CNS lymphoma masquerading as pituitary macroadenoma

Uzma Khan, Anton Borg, Radu Beltechi, Hiten Mehta, Megan Smith, Harpal Randeva & Pratibha Machenahalli

University Hospitals Coventry & Warwickshire NHS Trust, Coventry, UK

Introduction: Non-Hodgkin lymphoma (NHL) involving the hypothalamus and pituitary gland is rare. Central nervous system involvement by NHL may be either as a primary tumour or from systemic lymphoma. We report an interesting case of aggressive central nervous system (CNS) lymphoma presenting as pituitary macroadenoma.
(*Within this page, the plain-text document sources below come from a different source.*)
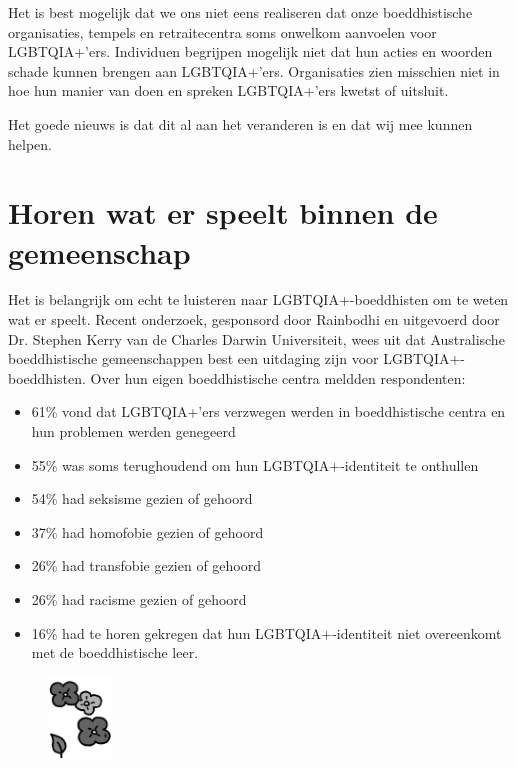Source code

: \documentclass[12pt,openany]{book}
\begin{document}
Het is best mogelijk dat we ons niet eens realiseren dat onze boeddhistische organisaties, tempels en retraitecentra soms onwelkom aanvoelen voor LGBTQIA+’ers. Individuen begrijpen mogelijk niet dat hun acties en woorden schade kunnen brengen aan LGBTQIA+’ers. Organisaties zien misschien niet in hoe hun manier van doen en spreken LGBTQIA+’ers kwetst of uitsluit.  

Het goede nieuws is dat dit al aan het veranderen is en dat wij mee kunnen helpen.

\section*{Horen wat er speelt binnen de gemeenschap}

Het is belangrijk om echt te luisteren naar LGBTQIA+-boeddhisten om te weten wat er speelt. Recent onderzoek, gesponsord door Rainbodhi en uitgevoerd door Dr. Stephen Kerry van de Charles Darwin Universiteit, wees uit dat Australische boeddhistische gemeenschappen best een uitdaging zijn voor LGBTQIA+-boeddhisten. Over hun eigen boeddhistische centra meldden respondenten:

\begin{itemize}
  \setlength\itemsep{0em}
  \item 61\% vond dat LGBTQIA+’ers verzwegen werden in boeddhistische centra en hun problemen werden genegeerd
  \item 55\% was soms terughoudend om hun LGBTQIA+-identiteit te onthullen
  \item 54\% had seksisme gezien of gehoord
  \item 37\% had homofobie gezien of gehoord
  \item 26\% had transfobie gezien of gehoord
  \item 26\% had racisme gezien of gehoord
  \item 16\% had te horen gekregen dat hun LGBTQIA+-identiteit niet overeenkomt met de boeddhistische leer.
\end{itemize}

\begin{figure}
    \centering
    \includegraphics[width=0.15\textwidth]{2bw4.png}
\end{figure}
\end{document}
Case report: A 67-year-old Caucasian woman presented with sudden onset of left eye ptosis and diplopia. Examination showed left third nerve palsy and visual field assessment revealed that she had bilateral inferior nasal defect. Pituitary function tests demonstrated hypocortisolaemia, secondary hypothyroidism and hypogonadotropic hypogonadism and she was commenced on Hydrocortisone and Levothyroxine. Magnetic resonance imaging (MRI) revealed pituitary macroadenoma measuring 14×12×11 mm with suprasellar extension. She underwent a CT angiogram that was normal. She had a history of diffuse large B-cell lymphoma in complete remission for more than 2 years. A repeat pituitary MRI within a month revealed that the lesion progressed to involve the hypothalamus and the optic tract. She underwent a biopsy of hypothalamic lesion that confirmed diffuse large B-cell CNS lymphoma. She was commenced on chemo-immunotherapy. Following second cycle of chemotherapy she developed transient diabetes insipidus (DI) requiring replacement with Desmopressin. Despite three cycles of chemotherapy, her intracranial disease progressed rapidly to involve the ventricles, posterior nasopharynx and possibly small nodes above and below the diaphragm. Subsequently the multidisciplinary Haematology team decided to discontinue active treatment and advised palliative care support.

Discussion: Sudden onset of ophthalmoplegia, headaches and DI in patients over 50 years should raise a suspicion of lymphoma or metastasis to the pituitary gland. NHL is a common lymphoma of the CNS. DI is the common presentation as the posterior lobe of pituitary receives blood supply directly from systemic circulation. In initial stages, MRI might not differentiate the aetiology. Hence biopsy is the gold standard to make accurate diagnosis.